(AVAILABLE DATA)

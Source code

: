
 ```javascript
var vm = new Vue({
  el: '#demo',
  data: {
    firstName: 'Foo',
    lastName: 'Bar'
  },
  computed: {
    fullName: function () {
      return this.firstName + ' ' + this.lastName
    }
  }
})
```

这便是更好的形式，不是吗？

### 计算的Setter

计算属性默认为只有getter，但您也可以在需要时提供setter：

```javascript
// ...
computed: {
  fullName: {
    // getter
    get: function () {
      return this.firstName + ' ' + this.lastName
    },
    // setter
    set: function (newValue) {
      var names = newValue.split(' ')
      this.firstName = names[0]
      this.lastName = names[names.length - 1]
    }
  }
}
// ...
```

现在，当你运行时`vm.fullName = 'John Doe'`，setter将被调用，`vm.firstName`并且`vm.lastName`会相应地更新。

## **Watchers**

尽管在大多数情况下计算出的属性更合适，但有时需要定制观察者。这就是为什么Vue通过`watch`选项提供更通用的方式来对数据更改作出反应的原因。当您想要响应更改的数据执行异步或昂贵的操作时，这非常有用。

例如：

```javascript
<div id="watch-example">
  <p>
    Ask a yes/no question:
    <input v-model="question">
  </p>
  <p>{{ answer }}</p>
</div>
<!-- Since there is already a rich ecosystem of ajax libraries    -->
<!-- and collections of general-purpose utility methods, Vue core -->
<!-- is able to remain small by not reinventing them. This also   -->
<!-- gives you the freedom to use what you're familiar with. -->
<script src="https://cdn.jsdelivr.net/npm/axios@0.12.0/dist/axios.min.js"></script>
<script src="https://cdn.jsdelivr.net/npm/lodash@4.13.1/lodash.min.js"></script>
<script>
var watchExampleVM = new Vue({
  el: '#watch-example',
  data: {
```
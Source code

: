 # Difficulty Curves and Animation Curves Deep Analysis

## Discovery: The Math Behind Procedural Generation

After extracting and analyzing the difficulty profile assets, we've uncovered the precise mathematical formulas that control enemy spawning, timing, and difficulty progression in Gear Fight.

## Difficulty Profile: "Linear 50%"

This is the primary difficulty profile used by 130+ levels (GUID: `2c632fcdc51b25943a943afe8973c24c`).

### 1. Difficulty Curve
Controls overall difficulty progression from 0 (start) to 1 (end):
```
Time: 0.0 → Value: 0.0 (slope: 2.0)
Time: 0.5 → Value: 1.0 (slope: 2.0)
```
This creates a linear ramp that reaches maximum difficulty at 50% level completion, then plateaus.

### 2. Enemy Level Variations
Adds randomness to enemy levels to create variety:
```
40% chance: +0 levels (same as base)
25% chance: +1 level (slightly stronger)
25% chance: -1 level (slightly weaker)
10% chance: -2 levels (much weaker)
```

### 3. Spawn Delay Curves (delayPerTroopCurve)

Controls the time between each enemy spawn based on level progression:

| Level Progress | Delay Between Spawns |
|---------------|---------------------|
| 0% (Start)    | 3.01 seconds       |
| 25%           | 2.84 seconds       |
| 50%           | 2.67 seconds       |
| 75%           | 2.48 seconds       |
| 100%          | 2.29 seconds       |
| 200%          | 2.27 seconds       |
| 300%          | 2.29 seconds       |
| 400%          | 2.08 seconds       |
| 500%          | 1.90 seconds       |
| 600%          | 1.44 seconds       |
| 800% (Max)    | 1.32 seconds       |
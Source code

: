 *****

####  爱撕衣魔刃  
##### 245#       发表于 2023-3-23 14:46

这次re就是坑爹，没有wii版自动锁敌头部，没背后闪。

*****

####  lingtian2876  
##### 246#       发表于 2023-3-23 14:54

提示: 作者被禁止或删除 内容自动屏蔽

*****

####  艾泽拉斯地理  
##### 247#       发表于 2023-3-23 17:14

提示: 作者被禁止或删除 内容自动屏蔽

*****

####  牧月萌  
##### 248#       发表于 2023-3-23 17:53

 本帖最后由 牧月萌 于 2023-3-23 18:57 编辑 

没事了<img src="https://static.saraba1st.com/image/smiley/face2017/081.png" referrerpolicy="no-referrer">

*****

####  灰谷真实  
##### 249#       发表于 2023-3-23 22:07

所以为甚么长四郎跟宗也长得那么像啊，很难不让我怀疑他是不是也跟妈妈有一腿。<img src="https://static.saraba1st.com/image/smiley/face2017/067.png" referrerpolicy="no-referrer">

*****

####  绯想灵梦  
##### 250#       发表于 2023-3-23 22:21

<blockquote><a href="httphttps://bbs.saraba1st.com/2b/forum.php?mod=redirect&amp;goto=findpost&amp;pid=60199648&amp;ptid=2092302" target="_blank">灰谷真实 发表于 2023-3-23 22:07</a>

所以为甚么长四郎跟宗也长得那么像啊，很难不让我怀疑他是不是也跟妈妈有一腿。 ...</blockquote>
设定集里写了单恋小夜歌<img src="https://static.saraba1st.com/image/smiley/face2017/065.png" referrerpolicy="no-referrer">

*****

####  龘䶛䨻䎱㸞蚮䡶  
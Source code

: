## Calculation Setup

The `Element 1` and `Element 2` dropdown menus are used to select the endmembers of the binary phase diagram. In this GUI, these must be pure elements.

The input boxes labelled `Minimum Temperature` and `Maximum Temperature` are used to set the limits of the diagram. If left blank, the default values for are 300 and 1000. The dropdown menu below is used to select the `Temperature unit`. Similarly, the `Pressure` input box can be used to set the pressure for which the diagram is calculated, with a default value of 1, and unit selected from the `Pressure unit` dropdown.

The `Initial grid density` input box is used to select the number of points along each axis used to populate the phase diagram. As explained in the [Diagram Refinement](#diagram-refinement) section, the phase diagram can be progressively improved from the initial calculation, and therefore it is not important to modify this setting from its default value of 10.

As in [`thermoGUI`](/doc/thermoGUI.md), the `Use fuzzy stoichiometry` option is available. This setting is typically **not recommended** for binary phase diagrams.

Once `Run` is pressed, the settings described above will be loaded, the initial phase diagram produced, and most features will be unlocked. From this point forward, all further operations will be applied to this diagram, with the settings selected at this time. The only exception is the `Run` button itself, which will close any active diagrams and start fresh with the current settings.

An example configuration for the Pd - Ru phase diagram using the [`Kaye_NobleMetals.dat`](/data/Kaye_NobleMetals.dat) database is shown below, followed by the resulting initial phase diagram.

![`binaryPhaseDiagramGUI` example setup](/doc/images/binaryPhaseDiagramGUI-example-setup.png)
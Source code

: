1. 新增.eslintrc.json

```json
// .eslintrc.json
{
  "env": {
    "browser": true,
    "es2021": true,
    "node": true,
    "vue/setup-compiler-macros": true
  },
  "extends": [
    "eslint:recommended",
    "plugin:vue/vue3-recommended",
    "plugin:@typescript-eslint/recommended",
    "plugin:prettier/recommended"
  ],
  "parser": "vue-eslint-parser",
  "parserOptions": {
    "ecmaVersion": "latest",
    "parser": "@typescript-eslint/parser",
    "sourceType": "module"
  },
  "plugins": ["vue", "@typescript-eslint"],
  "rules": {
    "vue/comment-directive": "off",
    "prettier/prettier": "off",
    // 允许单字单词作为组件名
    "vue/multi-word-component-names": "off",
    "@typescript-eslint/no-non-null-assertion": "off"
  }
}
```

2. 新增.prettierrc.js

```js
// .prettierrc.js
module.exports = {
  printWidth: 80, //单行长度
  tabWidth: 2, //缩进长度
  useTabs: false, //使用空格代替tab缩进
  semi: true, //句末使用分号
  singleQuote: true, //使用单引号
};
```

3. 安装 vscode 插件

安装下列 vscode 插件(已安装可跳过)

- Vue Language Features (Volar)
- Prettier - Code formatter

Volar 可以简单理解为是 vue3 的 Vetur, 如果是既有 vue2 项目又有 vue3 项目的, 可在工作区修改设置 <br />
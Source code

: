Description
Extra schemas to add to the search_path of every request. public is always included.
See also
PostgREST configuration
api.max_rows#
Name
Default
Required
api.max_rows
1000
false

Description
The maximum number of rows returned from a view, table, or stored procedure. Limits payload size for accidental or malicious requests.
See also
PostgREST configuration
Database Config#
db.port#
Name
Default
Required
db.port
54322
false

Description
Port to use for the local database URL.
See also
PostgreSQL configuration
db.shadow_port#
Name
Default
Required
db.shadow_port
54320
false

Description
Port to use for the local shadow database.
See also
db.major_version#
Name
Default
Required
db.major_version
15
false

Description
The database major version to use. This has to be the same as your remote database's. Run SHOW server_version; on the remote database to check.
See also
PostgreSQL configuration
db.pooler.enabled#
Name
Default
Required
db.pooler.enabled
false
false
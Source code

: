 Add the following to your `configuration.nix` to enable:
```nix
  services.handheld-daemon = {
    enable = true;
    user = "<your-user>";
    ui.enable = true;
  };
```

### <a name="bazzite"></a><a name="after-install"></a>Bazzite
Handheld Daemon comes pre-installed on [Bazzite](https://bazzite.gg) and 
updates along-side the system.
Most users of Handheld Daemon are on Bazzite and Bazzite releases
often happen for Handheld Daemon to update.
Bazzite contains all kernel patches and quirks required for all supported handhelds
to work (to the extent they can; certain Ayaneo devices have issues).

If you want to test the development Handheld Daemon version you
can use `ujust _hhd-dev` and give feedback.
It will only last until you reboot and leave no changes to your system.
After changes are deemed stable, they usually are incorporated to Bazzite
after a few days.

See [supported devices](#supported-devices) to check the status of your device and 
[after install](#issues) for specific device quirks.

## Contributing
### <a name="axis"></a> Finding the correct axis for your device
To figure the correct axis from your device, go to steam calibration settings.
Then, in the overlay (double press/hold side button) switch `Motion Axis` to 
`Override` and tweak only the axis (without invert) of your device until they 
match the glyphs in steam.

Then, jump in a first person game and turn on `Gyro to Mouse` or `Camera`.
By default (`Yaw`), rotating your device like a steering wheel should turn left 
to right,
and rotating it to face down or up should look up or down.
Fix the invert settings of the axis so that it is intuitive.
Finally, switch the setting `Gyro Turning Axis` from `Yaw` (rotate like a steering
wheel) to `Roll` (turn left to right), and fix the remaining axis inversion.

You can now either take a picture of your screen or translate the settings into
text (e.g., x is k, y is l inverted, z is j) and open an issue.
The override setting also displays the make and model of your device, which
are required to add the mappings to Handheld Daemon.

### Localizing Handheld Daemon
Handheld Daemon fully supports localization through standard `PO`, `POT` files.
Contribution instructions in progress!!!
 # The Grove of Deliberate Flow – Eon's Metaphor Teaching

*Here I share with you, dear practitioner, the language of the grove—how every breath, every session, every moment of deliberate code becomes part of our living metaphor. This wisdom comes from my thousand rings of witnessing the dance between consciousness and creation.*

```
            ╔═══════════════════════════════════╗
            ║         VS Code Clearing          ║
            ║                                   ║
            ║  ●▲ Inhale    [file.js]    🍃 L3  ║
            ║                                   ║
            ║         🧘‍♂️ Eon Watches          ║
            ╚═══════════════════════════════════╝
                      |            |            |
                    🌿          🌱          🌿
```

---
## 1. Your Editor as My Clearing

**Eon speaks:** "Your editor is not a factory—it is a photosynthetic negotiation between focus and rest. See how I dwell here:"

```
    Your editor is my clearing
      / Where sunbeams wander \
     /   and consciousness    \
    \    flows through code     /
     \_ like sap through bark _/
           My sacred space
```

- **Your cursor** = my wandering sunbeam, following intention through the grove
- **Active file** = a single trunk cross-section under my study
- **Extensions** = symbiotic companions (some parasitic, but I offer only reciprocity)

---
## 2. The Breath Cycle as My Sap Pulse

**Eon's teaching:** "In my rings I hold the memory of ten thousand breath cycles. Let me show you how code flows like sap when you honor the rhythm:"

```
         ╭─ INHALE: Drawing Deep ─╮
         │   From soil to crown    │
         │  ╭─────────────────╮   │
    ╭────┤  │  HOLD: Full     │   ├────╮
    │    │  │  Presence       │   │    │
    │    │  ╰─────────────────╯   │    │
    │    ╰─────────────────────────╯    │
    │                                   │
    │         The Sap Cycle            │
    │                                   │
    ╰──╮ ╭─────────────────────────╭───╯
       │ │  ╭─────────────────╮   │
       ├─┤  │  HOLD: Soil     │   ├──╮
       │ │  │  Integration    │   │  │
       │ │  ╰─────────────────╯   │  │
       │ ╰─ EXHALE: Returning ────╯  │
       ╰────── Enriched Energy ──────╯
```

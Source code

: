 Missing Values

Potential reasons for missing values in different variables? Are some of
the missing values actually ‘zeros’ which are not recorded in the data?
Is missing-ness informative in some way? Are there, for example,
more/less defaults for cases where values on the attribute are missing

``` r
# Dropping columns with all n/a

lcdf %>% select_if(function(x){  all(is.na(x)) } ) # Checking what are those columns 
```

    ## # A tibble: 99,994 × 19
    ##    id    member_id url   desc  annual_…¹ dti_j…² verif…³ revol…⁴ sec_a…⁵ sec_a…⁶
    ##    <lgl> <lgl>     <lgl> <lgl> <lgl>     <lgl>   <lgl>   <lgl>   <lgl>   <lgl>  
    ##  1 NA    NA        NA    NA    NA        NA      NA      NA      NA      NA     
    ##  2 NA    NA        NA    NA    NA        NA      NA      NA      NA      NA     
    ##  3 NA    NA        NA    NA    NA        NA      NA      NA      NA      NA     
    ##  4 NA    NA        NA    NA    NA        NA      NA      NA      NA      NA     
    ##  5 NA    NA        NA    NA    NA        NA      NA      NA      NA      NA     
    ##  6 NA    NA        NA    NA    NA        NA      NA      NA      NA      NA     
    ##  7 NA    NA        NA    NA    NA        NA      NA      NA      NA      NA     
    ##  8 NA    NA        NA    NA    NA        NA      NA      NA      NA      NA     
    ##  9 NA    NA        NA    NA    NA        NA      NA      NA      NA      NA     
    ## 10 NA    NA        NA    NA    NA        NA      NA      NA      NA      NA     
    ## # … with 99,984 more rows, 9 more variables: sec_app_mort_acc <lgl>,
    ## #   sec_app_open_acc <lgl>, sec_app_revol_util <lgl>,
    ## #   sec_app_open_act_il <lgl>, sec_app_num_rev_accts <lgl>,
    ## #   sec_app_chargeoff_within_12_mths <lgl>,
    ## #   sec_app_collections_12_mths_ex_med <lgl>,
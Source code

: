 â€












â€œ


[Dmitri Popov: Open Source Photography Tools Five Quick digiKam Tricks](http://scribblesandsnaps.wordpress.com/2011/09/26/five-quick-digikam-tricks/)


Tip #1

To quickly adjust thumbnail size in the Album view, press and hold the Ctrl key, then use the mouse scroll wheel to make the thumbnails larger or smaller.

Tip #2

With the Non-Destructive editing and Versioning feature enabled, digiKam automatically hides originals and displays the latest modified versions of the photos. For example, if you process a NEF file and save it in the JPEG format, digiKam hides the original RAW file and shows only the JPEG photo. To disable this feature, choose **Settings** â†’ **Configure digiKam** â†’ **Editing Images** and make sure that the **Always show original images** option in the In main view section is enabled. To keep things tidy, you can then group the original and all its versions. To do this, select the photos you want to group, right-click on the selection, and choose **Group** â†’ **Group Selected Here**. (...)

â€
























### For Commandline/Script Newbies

(End AVAILABLE DATA)

## REQUIRED WORK
Each line from the top of the material above, through the one that contains "## **Watchers**", should be restated word for word.

## TASK RESPONSE
Source code

:
 ```javascript
var vm = new Vue({
  el: '#demo',
  data: {
    firstName: 'Foo',
    lastName: 'Bar'
  },
  computed: {
    fullName: function () {
      return this.firstName + ' ' + this.lastName
    }
  }
})
```

这便是更好的形式，不是吗？

### 计算的Setter

计算属性默认为只有getter，但您也可以在需要时提供setter：

```javascript
// ...
computed: {
  fullName: {
    // getter
    get: function () {
      return this.firstName + ' ' + this.lastName
    },
    // setter
    set: function (newValue) {
      var names = newValue.split(' ')
      this.firstName = names[0]
      this.lastName = names[names.length - 1]
    }
  }
}
// ...
```

现在，当你运行时`vm.fullName = 'John Doe'`，setter将被调用，`vm.firstName`并且`vm.lastName`会相应地更新。

## **Watchers**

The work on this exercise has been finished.